Waiting Is The Hardest Part

Thursday, December 3, 2009

Waiting Is The Hardest Part

. Thursday, December 3, 2009

Over the past 3 seasons, I have been fortunate enough to go to over 70 Cubs games. Living within walking distance of Wrigley allows me the opportunity of seizing a last minute deal on Craigslist or being available when someone has the allusive extra ticket up for grabs. While that is a lot of games for the average Cubs fan, it has never been enough to satiate my needs. Thus, like many other people, I have signed up for the season ticket waitlist. I am now entering my third year on the list, and the results, are not promising:


Now, I know 46,845 isn’t horrible, especially considering it is over 100,000 deep, but I have moved up a dismal 172 spots in my three years. That is an average of 57 spots per year. In other words, I am 990 years away from receiving my tickets. I will repeat. I AM A MILLENIUM AWAY FROM MY TICKETS! So, in honor of my first season ticket game, I will make predictions, a la Conan, for the YEAR 3000 (in the year three-thouusssssaaaaaand).

See the predictions, after the jump.




In the year 3000, the Cubs will lose an epic battle to the robots, as they were unprepared for the robots unique playing style. A picture has been obtained, and we can see that they tricked the Cubbies into a fight while they zoomed around the base path.

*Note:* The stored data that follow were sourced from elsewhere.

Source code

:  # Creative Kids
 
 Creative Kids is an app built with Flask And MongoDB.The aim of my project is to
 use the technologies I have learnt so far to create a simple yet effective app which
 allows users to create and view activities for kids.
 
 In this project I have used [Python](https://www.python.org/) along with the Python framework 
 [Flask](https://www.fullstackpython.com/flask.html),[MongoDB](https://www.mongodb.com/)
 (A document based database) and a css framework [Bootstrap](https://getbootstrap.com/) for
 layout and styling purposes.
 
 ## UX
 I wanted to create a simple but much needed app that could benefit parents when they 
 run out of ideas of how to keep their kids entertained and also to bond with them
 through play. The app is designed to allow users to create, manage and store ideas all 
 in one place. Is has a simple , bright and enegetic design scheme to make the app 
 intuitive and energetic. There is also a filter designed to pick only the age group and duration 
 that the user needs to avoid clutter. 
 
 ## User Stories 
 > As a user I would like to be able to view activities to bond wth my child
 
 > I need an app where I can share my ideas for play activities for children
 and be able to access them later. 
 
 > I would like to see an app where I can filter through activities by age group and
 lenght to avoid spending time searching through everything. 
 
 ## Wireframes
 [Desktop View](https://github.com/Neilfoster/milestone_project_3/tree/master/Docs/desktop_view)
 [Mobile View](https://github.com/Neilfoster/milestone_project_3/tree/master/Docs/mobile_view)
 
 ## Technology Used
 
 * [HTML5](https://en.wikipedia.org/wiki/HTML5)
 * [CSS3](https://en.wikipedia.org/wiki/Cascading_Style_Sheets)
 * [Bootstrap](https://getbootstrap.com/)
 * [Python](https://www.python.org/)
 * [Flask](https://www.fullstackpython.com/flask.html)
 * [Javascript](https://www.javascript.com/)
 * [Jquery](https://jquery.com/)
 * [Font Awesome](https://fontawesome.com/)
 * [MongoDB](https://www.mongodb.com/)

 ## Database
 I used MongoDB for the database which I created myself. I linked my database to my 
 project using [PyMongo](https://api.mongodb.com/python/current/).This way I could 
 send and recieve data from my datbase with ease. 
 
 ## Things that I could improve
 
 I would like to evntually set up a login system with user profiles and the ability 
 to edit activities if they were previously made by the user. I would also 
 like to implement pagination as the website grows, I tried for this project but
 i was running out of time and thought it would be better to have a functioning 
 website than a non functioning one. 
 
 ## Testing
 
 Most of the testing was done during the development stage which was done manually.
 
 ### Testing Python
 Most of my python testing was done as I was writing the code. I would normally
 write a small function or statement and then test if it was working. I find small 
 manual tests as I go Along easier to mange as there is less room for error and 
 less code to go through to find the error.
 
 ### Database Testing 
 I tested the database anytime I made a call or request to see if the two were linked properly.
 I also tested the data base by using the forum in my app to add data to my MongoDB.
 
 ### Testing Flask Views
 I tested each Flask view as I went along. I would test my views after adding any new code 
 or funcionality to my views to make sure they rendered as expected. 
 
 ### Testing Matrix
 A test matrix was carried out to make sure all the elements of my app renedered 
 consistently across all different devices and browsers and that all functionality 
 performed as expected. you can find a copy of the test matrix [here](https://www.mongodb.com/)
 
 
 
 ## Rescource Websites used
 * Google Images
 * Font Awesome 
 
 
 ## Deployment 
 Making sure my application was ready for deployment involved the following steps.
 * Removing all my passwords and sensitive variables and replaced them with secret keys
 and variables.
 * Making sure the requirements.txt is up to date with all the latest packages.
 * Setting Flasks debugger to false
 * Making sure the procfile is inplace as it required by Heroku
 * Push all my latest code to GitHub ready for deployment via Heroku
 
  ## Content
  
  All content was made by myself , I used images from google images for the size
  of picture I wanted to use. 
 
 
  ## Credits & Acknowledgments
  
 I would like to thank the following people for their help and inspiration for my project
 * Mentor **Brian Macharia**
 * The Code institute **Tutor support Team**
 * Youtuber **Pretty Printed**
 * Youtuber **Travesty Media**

IN THE YEAR THREEEE-THOUSAND!


In the year 3000, Ron Santo's head in a jar waits with melancholy patience for the Veterans Committee to vote him into the Hall of Fame.


IN THE YEAR THREE-THOUUUUUUUUUUSSSSSSSSSAND!


In the year 3000, Cubs owners finally succumb to the pressure of the times and install individual urinals. As beer is now in cube form, only 2 are needed.


IN THE YEAR THREE-THOUSAND!


In the year 3000, Milton Bradley is denied a contract and he claims that the Cubs and its fans are all ageists because they refuse to let him play, and not because he has the skills of a 1030 year old dead man.


IN THE YEAR THREE-THOUUUUUUSSSSSSSSANDDDDDDDDDD!


In the year 3000, a local tavern owner attempts to bring in his exotic pet for good luck. He is denied entrance. No one learns of the story because the advanced minds of the future know it will have no impact of the play on the field.


IN THE YEAR THREEEEEEE-THOUSSAND!


In the year 3000, Sammy Sosa will walk the earth looking like this:



A scary future indeed!

2 comments:

Jen said...

Steve, I'd offer to let you cut in line but I'm currently at 68224. 68224! That should be a f'ing zip code, not a place in line.

Ginger Russ said...

Hilarious! Glad WAIW is back.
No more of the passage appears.